Premiers tirs croisés sur le projet de loi "asile-immigration": la majorité s'est retrouvée, au démarrage de l'examen des 900 amendements en commission, prise à partie par LR dénonçant un "appel d'air" et par la gauche indignée d'un "affaiblissement des droits fondamentaux".
La droite a focalisé ses critiques sur les premiers articles du texte, qui visent à faciliter le séjour de ceux ayant obtenu une protection internationale.
Cible majeure de LR: la possibilité pour les mineurs reconnus réfugiés, qui jusqu'ici pouvaient faire venir leurs parents, de faire venir aussi leurs frères et soeurs, pour que "le droit à la réunification familiale ne s’exerce pas au détriment de l’unité des familles".
"On va pousser des familles à envoyer des mineurs en tête de pont", a dénoncé Fabien Di Filippo (LR), jugeant cela "humainement scandaleux". "Votre naïveté va conduire à une augmentation des flux", a renchéri Éric Ciotti (LR).
Ces propos ont fait bondir plusieurs députés LREM. "Qu'y a-t-il d'humainement scandaleux à permettre à des mineurs de pouvoir reconstituer leur famille ? Comment peut-on être qualifié de +tête de pont+ quand on fuit une zone de guerre ou qu'on est une jeune fille mutilée?", a ainsi répondu Laetitia Avia.
Le ministre de l'Intérieur Gérard Collomb a estimé que LR "confond" les mineurs réfugiés - 400 en 2016 - avec "les mineurs non accompagnés". "Ceux-là (ndlr, près de 15.000 l'an dernier), qui viennent surtout de Guinée, de Côte d'Ivoire, du Mali, n'obtiendront pas le statut du réfugié", a-t-il assuré.
Autre angle d'attaque LR: la lutte contre le terrorisme. Éric Ciotti a déposé des amendements pour que l'Ofpra puisse "retirer" le statut de réfugié lorsque la personne est soupçonnée de radicalisation, et pas seulement en cas de condamnation ou menace grave pour la sécurité nationale.
L'Ofpra travaille "avec la DGSI", a répondu M. Collomb, et a "la préoccupation à chaque instant de protéger le territoire", selon la rapporteure Élise Fajgeles.
- "Plus d'humanité" -
En appui de la majorité face à la droite sur ces premiers articles, la gauche est montée au front quand on a abordé la réduction, contestée par les associations, des délais d'instruction de la demande d'asile. L'objectif du gouvernement est d'arriver à six mois contre quatorze aujourd'hui.
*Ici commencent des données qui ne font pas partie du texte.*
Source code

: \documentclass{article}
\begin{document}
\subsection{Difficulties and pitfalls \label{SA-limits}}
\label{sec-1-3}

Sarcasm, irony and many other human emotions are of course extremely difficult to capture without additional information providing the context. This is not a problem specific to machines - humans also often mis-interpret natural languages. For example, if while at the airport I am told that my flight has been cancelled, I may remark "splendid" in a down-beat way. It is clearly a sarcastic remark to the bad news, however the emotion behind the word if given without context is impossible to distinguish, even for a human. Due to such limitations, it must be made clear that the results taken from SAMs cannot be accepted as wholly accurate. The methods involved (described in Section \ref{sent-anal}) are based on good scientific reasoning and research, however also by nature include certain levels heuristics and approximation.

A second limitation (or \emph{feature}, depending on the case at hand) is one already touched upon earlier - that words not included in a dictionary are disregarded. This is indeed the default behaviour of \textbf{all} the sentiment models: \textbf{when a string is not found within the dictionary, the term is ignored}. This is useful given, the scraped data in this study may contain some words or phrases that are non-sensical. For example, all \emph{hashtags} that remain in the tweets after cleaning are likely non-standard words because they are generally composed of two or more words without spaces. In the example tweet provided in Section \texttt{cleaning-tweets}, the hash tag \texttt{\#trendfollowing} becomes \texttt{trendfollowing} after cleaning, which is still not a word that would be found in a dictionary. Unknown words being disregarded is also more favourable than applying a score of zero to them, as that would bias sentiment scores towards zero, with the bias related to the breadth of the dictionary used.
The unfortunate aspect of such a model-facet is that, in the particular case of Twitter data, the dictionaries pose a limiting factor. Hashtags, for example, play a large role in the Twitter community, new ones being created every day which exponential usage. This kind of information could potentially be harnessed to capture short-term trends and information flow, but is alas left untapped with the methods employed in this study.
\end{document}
Ugo Bernalicis (LFI) a dénoncé un "rabot majeur et inacceptable" sur la réduction de 120 à 90 jours du délai pour déposer la demande d'asile après l'entrée en France. Au-delà, le dossier sera examiné en "procédure accélérée", une "sous-procédure" offrant moins de garanties, selon le socialiste Hervé Saulignac, mais créée par l'ex-majorité lors de la précédente réforme de l'asile en 2015.
Pour le communiste Stéphane Peu, cette disposition "affaiblit les droits fondamentaux des demandeurs d’asile" car elle ne tient pas compte des "difficultés à obtenir un rendez-vous" en préfecture.
Une vingtaine de "marcheurs" critiques plaident dans ce sens, estimant comme Delphine Bagarry que "le primo-arrivant en France n’est pas toujours informé des démarches qu’il doit entamer". "Réduire les délais, c'est permettre aux demandeurs de rentrer plus vite dans le dispositif d'hébergement et de bénéficier d'une allocation, c'est au contraire plus d'humanité", a rétorqué Mme Fajgeles.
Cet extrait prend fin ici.